Exercise aim –
Filter by the string "mass": return the lines of the material that contain it.

Listed entries –
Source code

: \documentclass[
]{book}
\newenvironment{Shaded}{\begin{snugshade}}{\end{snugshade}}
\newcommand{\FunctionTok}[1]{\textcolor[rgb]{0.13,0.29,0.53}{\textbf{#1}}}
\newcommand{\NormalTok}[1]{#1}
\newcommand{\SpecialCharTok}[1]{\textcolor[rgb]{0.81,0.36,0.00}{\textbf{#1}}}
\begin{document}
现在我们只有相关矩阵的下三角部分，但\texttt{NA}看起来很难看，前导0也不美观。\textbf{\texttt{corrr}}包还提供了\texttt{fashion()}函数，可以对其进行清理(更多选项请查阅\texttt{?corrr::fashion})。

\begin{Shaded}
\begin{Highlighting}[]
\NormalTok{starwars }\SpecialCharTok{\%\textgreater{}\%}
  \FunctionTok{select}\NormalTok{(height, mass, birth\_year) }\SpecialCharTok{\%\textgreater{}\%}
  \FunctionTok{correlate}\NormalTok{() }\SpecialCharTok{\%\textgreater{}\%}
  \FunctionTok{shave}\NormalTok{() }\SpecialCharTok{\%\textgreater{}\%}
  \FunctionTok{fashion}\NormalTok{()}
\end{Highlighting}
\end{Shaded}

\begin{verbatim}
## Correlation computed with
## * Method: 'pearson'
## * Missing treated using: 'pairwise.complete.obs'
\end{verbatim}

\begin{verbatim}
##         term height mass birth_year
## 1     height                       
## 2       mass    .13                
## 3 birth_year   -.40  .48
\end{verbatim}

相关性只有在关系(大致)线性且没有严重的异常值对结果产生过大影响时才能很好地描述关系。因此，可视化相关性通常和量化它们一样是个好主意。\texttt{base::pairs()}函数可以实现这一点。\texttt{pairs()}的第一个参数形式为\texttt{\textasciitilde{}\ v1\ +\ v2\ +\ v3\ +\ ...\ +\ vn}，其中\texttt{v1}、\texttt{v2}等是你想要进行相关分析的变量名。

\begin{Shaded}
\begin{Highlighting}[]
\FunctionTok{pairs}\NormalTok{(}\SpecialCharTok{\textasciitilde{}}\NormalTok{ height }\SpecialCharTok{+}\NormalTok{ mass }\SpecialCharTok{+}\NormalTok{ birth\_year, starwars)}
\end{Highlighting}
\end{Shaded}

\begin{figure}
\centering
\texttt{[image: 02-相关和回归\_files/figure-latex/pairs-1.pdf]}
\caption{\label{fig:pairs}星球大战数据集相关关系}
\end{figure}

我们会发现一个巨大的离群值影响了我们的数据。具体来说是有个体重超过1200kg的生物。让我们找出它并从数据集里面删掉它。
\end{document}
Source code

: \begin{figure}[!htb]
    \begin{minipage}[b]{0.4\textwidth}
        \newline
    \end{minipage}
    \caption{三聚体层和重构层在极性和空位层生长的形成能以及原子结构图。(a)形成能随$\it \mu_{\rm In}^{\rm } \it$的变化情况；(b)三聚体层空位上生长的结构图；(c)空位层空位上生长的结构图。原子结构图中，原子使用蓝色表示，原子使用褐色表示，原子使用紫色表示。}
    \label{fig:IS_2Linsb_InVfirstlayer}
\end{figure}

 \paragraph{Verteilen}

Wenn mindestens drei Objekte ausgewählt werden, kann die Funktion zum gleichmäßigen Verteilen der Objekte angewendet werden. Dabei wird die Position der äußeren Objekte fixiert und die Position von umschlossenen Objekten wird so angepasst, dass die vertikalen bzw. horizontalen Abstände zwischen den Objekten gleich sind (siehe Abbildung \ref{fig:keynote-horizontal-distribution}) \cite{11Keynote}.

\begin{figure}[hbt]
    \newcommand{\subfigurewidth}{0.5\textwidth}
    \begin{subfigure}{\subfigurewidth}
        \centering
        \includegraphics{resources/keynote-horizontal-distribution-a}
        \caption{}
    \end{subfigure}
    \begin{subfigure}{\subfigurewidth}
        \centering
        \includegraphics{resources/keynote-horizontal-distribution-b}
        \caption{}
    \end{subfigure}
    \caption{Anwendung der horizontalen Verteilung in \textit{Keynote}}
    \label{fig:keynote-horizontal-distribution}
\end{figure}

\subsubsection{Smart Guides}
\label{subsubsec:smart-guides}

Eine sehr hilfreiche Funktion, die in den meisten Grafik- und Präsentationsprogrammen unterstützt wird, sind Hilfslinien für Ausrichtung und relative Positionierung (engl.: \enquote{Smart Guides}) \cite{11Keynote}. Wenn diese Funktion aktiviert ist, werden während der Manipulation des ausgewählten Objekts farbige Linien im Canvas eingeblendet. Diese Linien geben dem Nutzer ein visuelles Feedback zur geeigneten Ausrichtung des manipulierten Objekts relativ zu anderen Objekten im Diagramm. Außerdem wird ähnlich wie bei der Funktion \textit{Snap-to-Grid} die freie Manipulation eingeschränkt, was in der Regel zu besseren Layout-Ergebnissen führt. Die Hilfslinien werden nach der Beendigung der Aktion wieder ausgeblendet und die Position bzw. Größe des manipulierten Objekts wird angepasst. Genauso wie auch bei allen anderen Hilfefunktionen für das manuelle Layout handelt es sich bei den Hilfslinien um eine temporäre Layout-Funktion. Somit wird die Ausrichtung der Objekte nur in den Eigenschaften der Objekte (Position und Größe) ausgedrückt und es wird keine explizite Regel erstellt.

Answer for the task –
  \FunctionTok{select}\NormalTok{(height, mass, birth\_year) }\SpecialCharTok{\%\textgreater{}\%}
##         term height mass birth_year
## 2       mass    .13                
\FunctionTok{pairs}\NormalTok{(}\SpecialCharTok{\textasciitilde{}}\NormalTok{ height }\SpecialCharTok{+}\NormalTok{ mass }\SpecialCharTok{+}\NormalTok{ birth\_year, starwars)}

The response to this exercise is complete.